Euclid is best known for his 13-volume work Elements. In the first part of these books, Euclid takes mathematics before him, sorts it, and brings the topics together.

Then it establishes a unique system.

What is the system established by Euclid? It starts with 5 suggestions, documents or postulate that do not require proof of authenticity. The first four of these are easy to accept.

Like “only one line passes through two points”;

Such as “a line segment can be stretched indefinitely in both directions”,

Like, “Let’s draw a circle with a center and a point in it.”

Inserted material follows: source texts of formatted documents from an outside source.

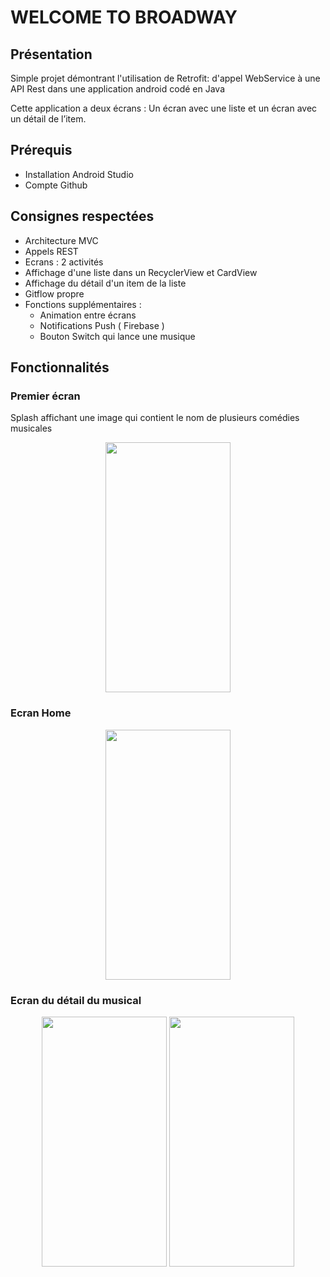 # WELCOME TO BROADWAY

## Présentation
Simple projet démontrant l'utilisation de Retrofit: d'appel WebService à une API Rest dans une application android codé en Java

Cette application a deux écrans : Un écran avec une liste et un écran avec un détail de l’item.

## Prérequis
- Installation Android Studio
- Compte Github

## Consignes respectées

- Architecture MVC
- Appels REST
- Ecrans : 2 activités
- Affichage d'une liste dans un RecyclerView et CardView
- Affichage du détail d'un item de la liste
- Gitflow propre
- Fonctions supplémentaires :
  - Animation entre écrans
  - Notifications Push ( Firebase )
  - Bouton Switch qui lance une musique
  
## Fonctionnalités

### Premier écran 

Splash affichant une image qui contient le nom de plusieurs comédies musicales

<p align="center">
  <img width="200" height="400" src = "https://image.noelshack.com/fichiers/2019/14/4/1554369289-56268589-380919372752942-7115750530084765696-n.png">
</p>


### Ecran Home

<p align="center">
  <img width="200" height="400" src = "https://image.noelshack.com/fichiers/2019/14/4/1554369288-56229285-647618042366077-451133211469152256-n.png">
</p>

### Ecran du détail du musical

<p align="center">
  <img width="200" height="400" src = "https://image.noelshack.com/fichiers/2019/14/4/1554369289-56412391-2243236935995798-7822034404145889280-n.png">  <img width="200" height="400" src = "https://image.noelshack.com/fichiers/2019/14/4/1554369288-56248108-419179485535121-8605412296925118464-n.png">
</p>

Like “all right angles are equal” …

But of course there is a fifth suggestion — axium-postula; Very popular. To translate exactly like this: “If a line falling in two straight lines makes the interior angles on the same side smaller than two right angles, then the two straight lines split at two lower right angles, if extended, to infinity.” This phrase has a simple expression: “Only a parallel can be drawn from a point taken outside a line.”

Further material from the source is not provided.